It's not funny

Posted by Anantha | Posted in , | Posted on Saturday, June 29, 2013

When TOI had this ad of Chennai Express on the front page some time back, with SRK and Deepika in 'South Indian costume' and dark, fat lungi clad goons in the background, I said to myself  'oh no, not again'. Does the cultural stereotypes in films/ads/reality shows/daily soaps bother me? Yes, it bothers me, but as equally as any other stereotypes.

Talking about the cultural stereotypes - it equally bothers me when Hindi films have actors talking with 'that' accent when they are playing the roles of south Indians as much as a Nepali is shown as goorkha as much as a Punjabi is shown as loud and always ready-to-dance-for-a-bhangra beat or as much as a stingy Gujarati or as much as a Rasagulla and Mishti Doi craving Bengali. If these are inter-state portrayals, coming to Kannada movie, why does an old Coorgie gentleman always have to be a rifle wielding ex-army personnel with handle bar moustache and a Mangalorean has to start every sentence with 'enta maraya, manDe bechcha aagide' (an idiom in coastal Karnataka to say one is tensed) and a Uttara Karnataka guy always has to spout cuss words.
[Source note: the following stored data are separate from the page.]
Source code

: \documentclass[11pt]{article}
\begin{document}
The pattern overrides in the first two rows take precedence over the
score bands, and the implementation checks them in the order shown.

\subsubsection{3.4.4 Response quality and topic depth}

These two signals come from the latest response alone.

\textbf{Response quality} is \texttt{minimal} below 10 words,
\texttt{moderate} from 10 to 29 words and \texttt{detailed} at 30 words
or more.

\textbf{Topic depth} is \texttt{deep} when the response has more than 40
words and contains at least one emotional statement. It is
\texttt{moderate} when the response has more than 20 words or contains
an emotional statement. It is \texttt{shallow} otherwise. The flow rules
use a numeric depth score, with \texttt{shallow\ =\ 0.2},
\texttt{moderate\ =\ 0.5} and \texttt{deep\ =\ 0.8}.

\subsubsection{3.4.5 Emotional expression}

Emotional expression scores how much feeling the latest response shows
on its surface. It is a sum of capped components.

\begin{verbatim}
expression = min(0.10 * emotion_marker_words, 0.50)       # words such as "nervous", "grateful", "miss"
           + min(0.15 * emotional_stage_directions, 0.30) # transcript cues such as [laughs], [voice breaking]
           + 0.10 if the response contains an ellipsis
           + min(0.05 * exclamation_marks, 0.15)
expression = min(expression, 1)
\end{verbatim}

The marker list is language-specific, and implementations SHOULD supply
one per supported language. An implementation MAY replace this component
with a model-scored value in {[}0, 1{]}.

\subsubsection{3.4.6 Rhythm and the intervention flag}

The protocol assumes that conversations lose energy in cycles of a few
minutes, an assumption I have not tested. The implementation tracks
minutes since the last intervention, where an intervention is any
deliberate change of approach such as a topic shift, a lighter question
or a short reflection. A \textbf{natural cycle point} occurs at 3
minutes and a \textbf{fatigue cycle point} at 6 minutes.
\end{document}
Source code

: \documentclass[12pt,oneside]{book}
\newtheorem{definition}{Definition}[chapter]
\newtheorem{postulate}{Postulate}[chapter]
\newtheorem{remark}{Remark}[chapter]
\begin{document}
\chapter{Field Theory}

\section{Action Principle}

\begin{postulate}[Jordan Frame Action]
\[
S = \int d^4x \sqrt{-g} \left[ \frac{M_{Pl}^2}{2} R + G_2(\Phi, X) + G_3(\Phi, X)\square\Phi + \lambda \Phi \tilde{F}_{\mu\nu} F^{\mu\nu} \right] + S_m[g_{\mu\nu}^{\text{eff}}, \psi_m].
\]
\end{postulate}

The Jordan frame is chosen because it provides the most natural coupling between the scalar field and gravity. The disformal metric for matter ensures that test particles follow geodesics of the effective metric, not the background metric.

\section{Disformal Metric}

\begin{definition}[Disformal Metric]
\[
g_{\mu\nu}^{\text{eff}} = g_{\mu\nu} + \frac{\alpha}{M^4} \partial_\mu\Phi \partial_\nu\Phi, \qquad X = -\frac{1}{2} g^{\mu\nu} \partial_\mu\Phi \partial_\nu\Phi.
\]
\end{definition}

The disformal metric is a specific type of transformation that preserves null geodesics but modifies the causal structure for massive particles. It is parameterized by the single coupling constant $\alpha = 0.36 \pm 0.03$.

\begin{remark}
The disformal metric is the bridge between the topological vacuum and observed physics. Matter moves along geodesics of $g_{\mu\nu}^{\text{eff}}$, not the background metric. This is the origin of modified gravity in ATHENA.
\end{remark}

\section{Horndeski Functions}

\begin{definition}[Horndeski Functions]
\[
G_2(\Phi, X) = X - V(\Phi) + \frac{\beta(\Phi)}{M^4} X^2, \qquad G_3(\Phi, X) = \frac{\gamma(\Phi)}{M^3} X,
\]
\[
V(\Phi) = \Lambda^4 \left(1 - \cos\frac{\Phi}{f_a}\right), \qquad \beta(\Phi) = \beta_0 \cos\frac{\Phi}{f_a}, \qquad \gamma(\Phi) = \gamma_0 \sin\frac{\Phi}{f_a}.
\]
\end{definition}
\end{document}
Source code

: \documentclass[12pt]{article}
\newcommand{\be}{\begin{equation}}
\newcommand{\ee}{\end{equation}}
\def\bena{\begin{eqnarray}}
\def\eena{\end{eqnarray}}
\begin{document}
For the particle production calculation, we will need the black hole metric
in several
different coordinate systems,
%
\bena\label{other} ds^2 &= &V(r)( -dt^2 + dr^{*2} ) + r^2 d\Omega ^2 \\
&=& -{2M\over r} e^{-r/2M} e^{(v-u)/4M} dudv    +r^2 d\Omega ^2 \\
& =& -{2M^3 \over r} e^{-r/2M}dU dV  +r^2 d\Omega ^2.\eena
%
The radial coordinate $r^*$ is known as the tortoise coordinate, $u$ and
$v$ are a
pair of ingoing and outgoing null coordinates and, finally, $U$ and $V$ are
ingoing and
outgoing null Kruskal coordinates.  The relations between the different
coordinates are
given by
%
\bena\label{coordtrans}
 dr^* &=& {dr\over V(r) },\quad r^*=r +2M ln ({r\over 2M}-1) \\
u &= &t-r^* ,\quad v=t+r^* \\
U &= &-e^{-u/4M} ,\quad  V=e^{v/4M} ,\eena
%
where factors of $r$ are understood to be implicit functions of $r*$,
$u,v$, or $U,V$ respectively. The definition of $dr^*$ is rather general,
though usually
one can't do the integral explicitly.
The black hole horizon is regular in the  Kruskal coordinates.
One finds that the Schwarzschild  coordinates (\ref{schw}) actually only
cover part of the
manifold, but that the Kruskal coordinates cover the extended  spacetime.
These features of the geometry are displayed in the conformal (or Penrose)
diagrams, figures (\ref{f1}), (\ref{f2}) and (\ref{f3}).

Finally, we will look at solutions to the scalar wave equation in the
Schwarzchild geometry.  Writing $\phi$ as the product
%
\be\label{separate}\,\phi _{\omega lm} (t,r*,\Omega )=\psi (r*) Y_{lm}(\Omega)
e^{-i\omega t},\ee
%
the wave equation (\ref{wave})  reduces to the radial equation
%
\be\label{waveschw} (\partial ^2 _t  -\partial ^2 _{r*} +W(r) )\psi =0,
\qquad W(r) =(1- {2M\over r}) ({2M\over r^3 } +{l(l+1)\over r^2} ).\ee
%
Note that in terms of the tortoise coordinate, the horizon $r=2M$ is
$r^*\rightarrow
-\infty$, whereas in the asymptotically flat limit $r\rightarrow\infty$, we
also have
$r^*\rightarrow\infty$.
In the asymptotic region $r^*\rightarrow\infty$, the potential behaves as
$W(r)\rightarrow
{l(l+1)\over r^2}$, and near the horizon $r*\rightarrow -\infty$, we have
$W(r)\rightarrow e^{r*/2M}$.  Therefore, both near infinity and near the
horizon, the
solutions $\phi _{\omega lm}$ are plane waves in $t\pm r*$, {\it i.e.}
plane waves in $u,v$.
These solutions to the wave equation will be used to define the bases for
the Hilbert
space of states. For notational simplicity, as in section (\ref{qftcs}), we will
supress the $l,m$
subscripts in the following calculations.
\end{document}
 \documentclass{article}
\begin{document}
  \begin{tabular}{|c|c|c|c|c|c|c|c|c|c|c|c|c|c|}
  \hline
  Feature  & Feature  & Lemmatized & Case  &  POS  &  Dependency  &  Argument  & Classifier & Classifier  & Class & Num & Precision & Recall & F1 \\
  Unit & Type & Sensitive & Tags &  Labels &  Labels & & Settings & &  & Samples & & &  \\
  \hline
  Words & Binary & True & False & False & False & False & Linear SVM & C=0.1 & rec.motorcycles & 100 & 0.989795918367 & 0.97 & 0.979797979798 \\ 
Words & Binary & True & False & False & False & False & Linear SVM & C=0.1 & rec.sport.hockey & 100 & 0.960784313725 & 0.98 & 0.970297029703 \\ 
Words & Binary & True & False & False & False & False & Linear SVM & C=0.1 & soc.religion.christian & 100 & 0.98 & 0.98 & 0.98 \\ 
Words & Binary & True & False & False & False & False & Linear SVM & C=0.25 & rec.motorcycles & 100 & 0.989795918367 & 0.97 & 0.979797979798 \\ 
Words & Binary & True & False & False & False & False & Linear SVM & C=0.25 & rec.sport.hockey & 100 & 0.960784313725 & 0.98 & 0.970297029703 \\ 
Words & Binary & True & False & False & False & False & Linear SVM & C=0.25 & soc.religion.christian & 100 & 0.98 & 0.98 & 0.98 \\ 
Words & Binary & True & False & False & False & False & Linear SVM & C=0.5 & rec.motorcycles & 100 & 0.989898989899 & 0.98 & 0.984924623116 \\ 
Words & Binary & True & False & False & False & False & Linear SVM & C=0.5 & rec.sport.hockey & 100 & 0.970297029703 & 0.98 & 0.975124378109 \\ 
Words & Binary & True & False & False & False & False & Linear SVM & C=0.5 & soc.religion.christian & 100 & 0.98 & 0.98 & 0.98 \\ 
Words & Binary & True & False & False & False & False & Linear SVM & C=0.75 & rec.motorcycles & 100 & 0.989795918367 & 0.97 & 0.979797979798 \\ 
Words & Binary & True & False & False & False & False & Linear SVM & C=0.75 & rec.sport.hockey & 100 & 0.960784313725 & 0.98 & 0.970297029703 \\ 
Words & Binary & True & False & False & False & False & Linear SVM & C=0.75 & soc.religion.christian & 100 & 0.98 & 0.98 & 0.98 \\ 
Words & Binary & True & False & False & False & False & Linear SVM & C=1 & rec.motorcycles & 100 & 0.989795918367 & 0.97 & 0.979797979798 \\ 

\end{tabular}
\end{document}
Though I never consider Rohit Shetty a 'thinking film maker', but these stereotypes irk a little when you see too much of them all around. Agree, comedy sprouts from exaggeration and the intention of many of these gags is to be funny, but these gags misfire when the exaggeration is remotely authentic and characters become mere caricatures. I know jokes are subjective, but for me it stops getting funny when the undertone is 'you are like this only' and becomes utterly funny when the undertone is 'we are like this only'. I hope that distinction summarizes what I find funny and what I find offensive. Now is the tricky question of who are 'we' and who are 'they' rather more precisely, when do 'they' become 'we' and ‘they’ fail to become ‘we’. The simplest answer I would like to give is - it's 'we' when we embrace all idiosyncrasies of all the languages and cultures across the length and breadth of India and make fun of 'our own' ethos. A good friend of mine – forget any effort to learn Kannada – he cannot even distinguish between Kannada, Tamil, Telugu and Malayalam even after staying in many southern states for more than 10 years. Mind you, there is a clear distinction between ignorance and reluctance. This guy is plain reluctant. Isn't that a complete failure to understand Indianness and a missed opportunity to become 'we'? 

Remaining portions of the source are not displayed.